[Recorded data]

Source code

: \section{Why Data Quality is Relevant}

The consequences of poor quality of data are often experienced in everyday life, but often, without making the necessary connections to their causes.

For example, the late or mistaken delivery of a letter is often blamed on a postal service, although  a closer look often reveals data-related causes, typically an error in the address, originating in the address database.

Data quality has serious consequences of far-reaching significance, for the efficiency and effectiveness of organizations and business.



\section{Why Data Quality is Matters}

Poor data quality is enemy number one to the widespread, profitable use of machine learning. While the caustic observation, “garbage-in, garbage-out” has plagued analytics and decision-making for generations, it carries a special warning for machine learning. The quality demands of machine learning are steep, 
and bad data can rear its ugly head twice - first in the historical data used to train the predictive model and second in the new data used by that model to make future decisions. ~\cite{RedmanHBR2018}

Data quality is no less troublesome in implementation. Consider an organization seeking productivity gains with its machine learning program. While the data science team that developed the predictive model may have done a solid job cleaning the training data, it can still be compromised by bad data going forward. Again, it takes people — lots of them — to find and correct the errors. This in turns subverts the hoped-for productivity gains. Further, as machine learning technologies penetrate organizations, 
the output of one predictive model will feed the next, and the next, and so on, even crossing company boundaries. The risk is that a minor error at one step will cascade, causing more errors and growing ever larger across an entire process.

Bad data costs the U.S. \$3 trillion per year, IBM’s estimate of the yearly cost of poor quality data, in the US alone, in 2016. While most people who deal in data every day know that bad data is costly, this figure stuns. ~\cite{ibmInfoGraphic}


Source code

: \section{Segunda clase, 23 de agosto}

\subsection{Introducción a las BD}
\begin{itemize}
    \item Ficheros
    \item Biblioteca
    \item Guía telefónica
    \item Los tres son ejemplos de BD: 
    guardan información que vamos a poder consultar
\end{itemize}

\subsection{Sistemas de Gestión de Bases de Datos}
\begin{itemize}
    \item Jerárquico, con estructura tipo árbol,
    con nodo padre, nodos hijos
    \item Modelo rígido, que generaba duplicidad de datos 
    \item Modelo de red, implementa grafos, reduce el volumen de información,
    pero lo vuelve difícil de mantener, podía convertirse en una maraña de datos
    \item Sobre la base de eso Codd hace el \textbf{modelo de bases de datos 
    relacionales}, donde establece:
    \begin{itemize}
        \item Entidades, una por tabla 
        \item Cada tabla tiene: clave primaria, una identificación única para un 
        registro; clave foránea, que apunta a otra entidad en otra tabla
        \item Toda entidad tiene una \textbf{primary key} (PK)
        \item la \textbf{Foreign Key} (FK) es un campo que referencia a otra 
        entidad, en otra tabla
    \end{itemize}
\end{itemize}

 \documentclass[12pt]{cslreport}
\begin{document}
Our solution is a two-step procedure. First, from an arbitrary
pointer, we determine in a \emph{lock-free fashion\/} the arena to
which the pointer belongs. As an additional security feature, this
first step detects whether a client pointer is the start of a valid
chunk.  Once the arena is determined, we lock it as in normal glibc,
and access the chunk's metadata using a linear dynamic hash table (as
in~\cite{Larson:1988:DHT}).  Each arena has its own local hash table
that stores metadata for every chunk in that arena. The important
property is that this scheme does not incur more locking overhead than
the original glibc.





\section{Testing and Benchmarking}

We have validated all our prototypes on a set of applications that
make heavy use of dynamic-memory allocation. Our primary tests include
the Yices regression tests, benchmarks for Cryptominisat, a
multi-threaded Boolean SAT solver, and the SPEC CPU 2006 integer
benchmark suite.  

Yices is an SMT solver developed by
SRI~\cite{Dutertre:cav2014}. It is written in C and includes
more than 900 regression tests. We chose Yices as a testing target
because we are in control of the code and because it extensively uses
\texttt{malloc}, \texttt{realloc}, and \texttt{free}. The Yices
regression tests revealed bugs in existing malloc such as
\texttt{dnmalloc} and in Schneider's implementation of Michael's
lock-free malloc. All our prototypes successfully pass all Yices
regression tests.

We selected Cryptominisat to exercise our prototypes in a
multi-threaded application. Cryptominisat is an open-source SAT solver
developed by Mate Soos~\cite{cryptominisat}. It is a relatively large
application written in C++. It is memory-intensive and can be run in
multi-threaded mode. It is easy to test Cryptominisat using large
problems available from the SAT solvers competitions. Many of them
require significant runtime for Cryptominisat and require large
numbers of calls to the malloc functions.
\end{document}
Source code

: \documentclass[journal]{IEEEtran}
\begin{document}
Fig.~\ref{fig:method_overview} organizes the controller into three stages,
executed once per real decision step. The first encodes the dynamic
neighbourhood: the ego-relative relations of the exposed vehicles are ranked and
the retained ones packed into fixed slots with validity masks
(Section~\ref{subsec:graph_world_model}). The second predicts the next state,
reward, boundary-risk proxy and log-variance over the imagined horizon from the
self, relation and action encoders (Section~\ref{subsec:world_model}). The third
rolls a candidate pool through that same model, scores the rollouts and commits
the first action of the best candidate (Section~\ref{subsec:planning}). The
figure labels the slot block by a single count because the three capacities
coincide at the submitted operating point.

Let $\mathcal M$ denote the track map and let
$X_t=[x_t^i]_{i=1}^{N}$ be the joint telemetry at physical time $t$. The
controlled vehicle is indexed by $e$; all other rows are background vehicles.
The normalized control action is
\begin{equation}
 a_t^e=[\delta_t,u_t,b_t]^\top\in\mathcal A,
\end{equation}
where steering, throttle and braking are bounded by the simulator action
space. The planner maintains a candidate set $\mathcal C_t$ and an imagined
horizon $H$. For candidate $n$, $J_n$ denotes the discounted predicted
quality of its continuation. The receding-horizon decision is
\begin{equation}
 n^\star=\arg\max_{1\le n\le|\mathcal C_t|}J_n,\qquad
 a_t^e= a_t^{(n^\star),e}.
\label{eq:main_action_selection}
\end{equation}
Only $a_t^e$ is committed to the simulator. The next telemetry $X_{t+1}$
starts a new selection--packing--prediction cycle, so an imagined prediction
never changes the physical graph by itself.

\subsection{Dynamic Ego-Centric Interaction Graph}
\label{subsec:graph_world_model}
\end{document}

[/Recorded data]

Beginning at the first line of the records, retype exactly every line up to and including the one with "The consequences of".

Source code

: \section{Why Data Quality is Relevant}

The consequences of poor quality of data are often experienced in everyday life, but often, without making the necessary connections to their causes.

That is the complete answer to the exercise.